I am writing this on the way back from Brussels where I was at the Europcom conference, participating in a workshop on social media and also a member of an ‘expert panel’  at the conference’s plenary session.  The keynote speaker at this plenary session was Simon Anholt, who gave an accomplished performance – both provocative and inspiring to the assembled audience of ‘European communicators’.  At the end of his speech, Simon delivered a broadside against public relations, saying that he never understood what it did and why it deserved any attention.

As a self-confessed former PR consultant, I promised a member of the audience that I would take this up with Simon, but he disappeared before I could do so.  So here is my response to Simon on behalf of that member of the audience and the discipline of public relations.

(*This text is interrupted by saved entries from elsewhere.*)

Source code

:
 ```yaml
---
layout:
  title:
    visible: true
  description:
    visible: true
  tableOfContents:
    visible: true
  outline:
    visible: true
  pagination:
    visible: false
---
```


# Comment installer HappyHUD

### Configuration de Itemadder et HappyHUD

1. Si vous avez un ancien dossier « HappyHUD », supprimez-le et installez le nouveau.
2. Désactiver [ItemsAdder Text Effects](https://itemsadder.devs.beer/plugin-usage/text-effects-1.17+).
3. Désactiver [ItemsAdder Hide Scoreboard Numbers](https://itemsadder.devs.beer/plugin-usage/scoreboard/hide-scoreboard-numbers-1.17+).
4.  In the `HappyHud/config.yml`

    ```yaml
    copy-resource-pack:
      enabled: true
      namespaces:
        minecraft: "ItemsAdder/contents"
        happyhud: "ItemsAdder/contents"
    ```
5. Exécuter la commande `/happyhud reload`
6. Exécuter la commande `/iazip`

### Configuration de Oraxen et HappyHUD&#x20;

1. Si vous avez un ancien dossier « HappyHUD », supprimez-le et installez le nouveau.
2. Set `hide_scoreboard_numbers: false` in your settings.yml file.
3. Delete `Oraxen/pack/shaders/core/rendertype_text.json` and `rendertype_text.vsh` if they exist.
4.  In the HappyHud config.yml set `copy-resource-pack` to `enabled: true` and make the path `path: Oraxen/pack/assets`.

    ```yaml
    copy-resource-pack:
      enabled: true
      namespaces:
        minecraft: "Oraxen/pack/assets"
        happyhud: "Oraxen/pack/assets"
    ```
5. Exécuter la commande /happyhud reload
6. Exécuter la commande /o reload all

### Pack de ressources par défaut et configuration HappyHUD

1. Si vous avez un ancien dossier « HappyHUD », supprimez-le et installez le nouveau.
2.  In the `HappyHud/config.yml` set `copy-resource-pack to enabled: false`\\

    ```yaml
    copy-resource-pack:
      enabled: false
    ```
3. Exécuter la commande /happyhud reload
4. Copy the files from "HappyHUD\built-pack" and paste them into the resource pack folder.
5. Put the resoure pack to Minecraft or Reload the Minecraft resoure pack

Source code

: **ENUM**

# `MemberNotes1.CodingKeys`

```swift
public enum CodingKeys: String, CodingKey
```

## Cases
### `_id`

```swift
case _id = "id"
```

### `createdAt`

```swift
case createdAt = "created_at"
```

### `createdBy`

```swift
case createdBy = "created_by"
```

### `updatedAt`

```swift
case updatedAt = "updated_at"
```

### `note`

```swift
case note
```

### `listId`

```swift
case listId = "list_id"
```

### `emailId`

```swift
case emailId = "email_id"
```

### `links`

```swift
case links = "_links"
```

Simon, I would like to tell you a story.  It is a story which is both horrible and compelling, because it shows the incredible power of PR and lead to the death of millions of people.  It is about a man called Edward Bernays.  Edward Bernays is credited with being the father of PR.  Back in the 1930s Edward was approached by the tobacco industry in the USA.  They told him that their problem was that half of the population, i.e. women, did not want to smoke.  Now Edward was a nephew of Sigmund Freud and the man largely responsible for introducing Freud to the USA.  He therefore got some psychoanalysts to look at this problem.  Their response, in a typical Freudian way, was to suggest that the real issue was that cigarettes were a penis – a representation of male power – and that they therefore stood for what women wanted, but couldn’t have.   Bernays therefore said that the tobacco industry could use this (what we now call an insight) to suggest to women that the act of smoking represented a way (let’s call it a symbolic gesture) to signify their rejection of male dominance.

He organised for a group of debutantes to take part in New York’s Labour Day parade, and to have tucked into their stockings a packet of cigarettes.  At a predetermined place, they were all to remove the packets and light-up a cigarette.  And, of course, at this place, Bernays had arranged to have photographers from all the national newspapers positioned.  And here is the really clever bit.  He briefed the women to declare that cigarettes were “torches of freedom”.

The result: women in their millions took up smoking.  And not only that, it meant that do this day, the smoking of a cigarette is seen as a gesture of defiance and therefore immensely appealing to teenagers.  Bernays not only solved a problem the industry had, he solved the problem it did not yet realise it had.  And he also caused the death of millions of people.

The incredible thing about what Bernays did, is that while this is almost the founding act of PR, it emerged fully formed and has never been improved upon in the 80 years since.  It has everything – the insight (albeit a rather questionable one), the photocall, the soundbite, the story.   It is at the same time horrible and brilliant.  And there is not an ad man, nor ad campaign, that has ever existed that could hold a candle to the awful power of this act.  This, Simon, is the power of PR.